Work order. Below are some records. Count the lines with "retrieved" in them and give nothing but the total.

[Provided entries — start]

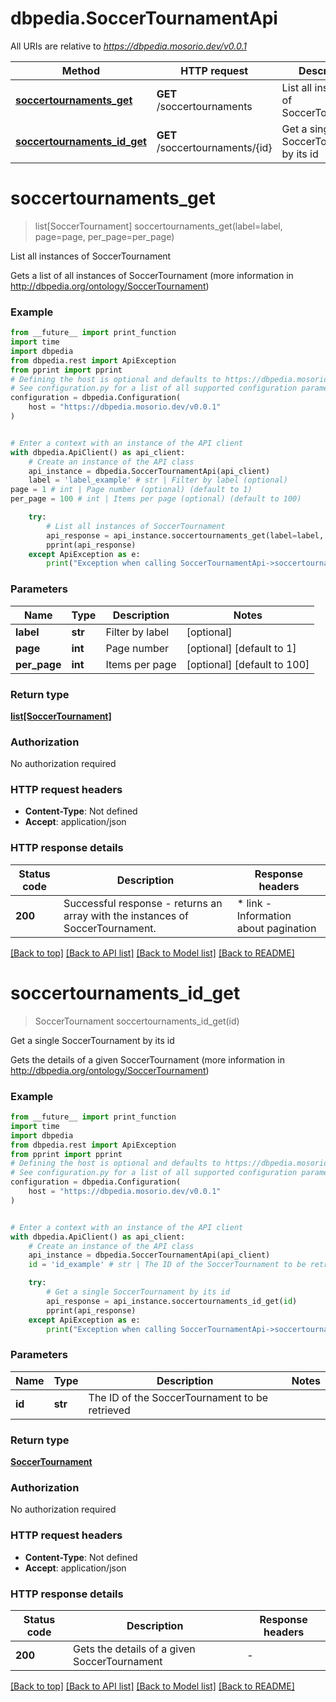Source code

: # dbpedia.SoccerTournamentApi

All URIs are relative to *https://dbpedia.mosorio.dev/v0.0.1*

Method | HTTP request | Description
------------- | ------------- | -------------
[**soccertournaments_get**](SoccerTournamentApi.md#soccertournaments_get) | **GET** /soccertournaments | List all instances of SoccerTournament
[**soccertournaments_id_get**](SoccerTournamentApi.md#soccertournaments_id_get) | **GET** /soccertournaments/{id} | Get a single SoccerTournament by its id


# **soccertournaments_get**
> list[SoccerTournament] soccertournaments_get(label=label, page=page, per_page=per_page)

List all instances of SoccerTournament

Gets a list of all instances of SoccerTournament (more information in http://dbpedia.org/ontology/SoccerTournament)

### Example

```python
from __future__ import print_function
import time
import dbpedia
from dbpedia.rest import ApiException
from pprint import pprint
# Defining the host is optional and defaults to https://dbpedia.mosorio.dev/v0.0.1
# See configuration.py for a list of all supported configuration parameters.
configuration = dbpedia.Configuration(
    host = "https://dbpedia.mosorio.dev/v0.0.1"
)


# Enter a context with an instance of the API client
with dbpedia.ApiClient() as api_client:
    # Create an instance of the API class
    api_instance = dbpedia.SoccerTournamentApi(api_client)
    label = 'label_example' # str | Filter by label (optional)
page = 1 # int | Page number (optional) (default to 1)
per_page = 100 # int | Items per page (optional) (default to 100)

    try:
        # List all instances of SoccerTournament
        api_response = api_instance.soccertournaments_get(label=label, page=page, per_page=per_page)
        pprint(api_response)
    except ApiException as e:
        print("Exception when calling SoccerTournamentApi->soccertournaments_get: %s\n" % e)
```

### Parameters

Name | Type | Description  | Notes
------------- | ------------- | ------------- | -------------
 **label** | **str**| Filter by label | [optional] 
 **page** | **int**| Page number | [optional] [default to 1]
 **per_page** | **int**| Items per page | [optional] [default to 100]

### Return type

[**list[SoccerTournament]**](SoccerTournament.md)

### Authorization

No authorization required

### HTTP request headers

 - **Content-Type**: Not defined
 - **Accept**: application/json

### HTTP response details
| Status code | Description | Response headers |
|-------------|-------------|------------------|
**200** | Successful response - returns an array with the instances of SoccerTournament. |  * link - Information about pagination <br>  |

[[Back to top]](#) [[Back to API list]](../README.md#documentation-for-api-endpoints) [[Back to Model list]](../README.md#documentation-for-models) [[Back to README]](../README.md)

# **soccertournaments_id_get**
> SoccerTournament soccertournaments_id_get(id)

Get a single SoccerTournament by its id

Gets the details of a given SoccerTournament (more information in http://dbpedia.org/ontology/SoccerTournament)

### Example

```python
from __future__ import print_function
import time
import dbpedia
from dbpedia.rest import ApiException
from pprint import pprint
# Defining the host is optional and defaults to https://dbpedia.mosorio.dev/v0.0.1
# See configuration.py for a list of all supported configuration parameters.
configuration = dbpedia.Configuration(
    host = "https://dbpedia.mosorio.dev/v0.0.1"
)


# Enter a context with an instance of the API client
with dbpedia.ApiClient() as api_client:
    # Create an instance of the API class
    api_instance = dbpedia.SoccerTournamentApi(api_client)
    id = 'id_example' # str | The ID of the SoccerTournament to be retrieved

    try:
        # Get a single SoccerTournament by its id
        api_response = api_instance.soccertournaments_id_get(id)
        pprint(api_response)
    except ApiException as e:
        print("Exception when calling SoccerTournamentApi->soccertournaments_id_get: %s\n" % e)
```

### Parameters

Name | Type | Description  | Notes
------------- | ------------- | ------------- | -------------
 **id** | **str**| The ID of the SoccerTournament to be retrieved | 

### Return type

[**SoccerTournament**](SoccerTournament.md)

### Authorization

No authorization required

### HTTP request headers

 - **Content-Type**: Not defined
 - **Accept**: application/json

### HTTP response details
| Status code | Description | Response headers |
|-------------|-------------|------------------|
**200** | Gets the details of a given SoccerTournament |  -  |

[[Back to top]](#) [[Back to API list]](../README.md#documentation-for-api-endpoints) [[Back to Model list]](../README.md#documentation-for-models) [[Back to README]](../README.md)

[Provided entries — finish]

Task response. 2